I hate this software

The reason people are scared of Git is that even the tutorials almost always have a step that says “DON’T DO THIS UNLESS YOU ARE ABSOLUTELY SURE WHAT YOU ARE DOING.” Also, the fact that this (https://git-man-page-generator.lokaltog.net/) needs to have a disclaimer at the top.

People are scared of git because if you run the wrong command you can blow everything up.

I’m not a developer, just a user, but HOLY SHIT-BALLS I HATE JAVA.

“Write once, run anywhere,” MY FUCKING ASS SCOTT MCNEALLY. I had to keep a legacy Win2003 server around with ancient version of java just so I could manage my fabric switches. What the ever-living fuck.

And when opening the (java) remote console on a Dell iDRAC, you have to click “Yes, I really want to run this shitty software” FOUR fucking times because Chrome knows java’s basically a virus, Dell knows java’s basically a virus, and shit, even JAVA knows java’s basically a virus!

FUCK JAVA.

I like git. It isn’t scary at all if you understand what it’s doing.

I also like Mercurial, and use it in preference to git for all of my personal projects, but I think git is better for multiple people.

http://ohshitgit.com/

Summary: Bunch of how to on fixing things that have gone wrong.

This nugget at the end is my favorite:

Fuck this noise, I give up.

   cd ..
   sudo rm -r fucking-git-repo-dir
   git clone https://some.github.url/fucking-git-repo-dir.git
   cd fucking-git-repo-dir

Well, I didn’t list Java in my “software I hate” list above because it’s not software in itself, but if languages count, I fully agree with you. And I say that as a developer.

It might be better for multiple people who know what they’re doing and don’t use rebase for almost every commit they do. But yes, for people who know what they’re doing, git can be better. Git is also better for binary files and in case you need to “fix” history, which is a legitimate case in some very specific instances.

I think Git with the user-friendliness of Mercurial would be the perfect source control solution, but that’s not gonna happen, alas.

In practice, what most people will do is the very last example in that site. ;)

Man I hate Confluence and JIRA. Overengineered is really the perfect word to describe them, though I think my company is as much to blame as Atlassian is.

Our Confluence instance is a garbage fire. There is no governance in it whatsoever. Starting a new project? Just create some new pages! Stick 'em anywhere, it doesn’t matter! Nest them inside each other, we’ll still be able to find them, probably! If we can’t find them, we’ll just create some more!

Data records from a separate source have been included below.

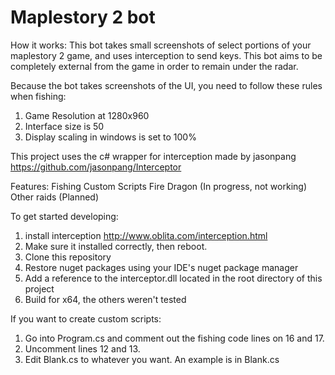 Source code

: # Maplestory 2 bot

How it works:
This bot takes small screenshots of select portions of your maplestory 2 game, and uses interception to send keys. This bot aims to be completely external from the game in order to remain under the radar.    

Because the bot takes screenshots of the UI, you need to follow these rules when fishing:
1. Game Resolution at 1280x960
2. Interface size is 50
3. Display scaling in windows is set to 100%

This project uses the c# wrapper for interception made by jasonpang https://github.com/jasonpang/Interceptor

Features:
Fishing
Custom Scripts
Fire Dragon (In progress, not working)
Other raids (Planned)

To get started developing:
1. install interception http://www.oblita.com/interception.html
2. Make sure it installed correctly, then reboot.
3. Clone this repository
4. Restore nuget packages using your IDE's nuget package manager
5. Add a reference to the interceptor.dll located in the root directory of this project
6. Build for x64, the others weren't tested


If you want to create custom scripts:
1. Go into Program.cs and comment out the fishing code lines on 16 and 17.
2. Uncomment lines 12 and 13.
3. Edit Blank.cs to whatever you want. An example is in Blank.cs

Git’s main advantages (for me) over Mercurial are the ability to easily turn a working directory into several commits and the ability to edit history, both of which can be done in the Mercurial ecosystem. (TortoiseHG is much closer to a requirement to productively use Mercurial than TortoiseGit is for Git, and there’s an hg-rebase extension.) It’s nice that they’re built in in git, though.

i.e.

That comic accurately describes my experiences using git during my programming courses in college.

Well, editing history actually goes against the original design concepts behind Mercurial, so I consider its (limited) support to that kind of thing a hack more than anything, and I hate hacks. Having several commits at any one given time in the same working directory can be useful in some circunstances, but I usually prefer focused changes/commits.

Don’t get me wrong. Git is great, but it’s also tricky and “hacky” and dangerous. Mercurial is easier to use and understand and has a better interface (and better multiplatform support), but it’s of course not as powerful or efficient or popular as Git.

What in the actual fuck. I’m almost madder about this than I am about goddamn Confluence.

Thankfully, though, that was not in any team I actually worked with, but a friend of mine worked with a very rebase-friendly team and told me some pretty good horror stories. ;)

Is this the place to bring up IBM Lotus Notes?

me_irl

I’ve done a bit of JIRA admin over the years. The Jira admin UI was made by programmers, for nobody.

All I have to say about it is to note that there are separate configuration pages for:

  • Issue Types
  • Screens
  • Screen Schemes
  • Issue Type Schemes
  • Issue Type Screen Scheme

Making a change to a screen probably requires you to edit all of them. Good luck remembering which one is which!

Gitlab’s Community version is mediocre which makes it a pretty good option compared to most things.

I love git, it’s so great. Every other source control system I have ever used absolutely sucked in comparison.

We use perforce at work. I cannot fucking stand it. What is 2 or 3 simple git commands requires 20 UI panels in the perforce client. Ew.

Also, I’ll just say this: I can’t stand Unity. I don’t like C#, I freaking hate the Unity UI that is always barging into your workflow, and I hate the incessant problems we have with all kinds of black box bugs that we can’t track down. Unity is a dumpster fire, IMO. Blech.

WTF, in what universe is a language not software?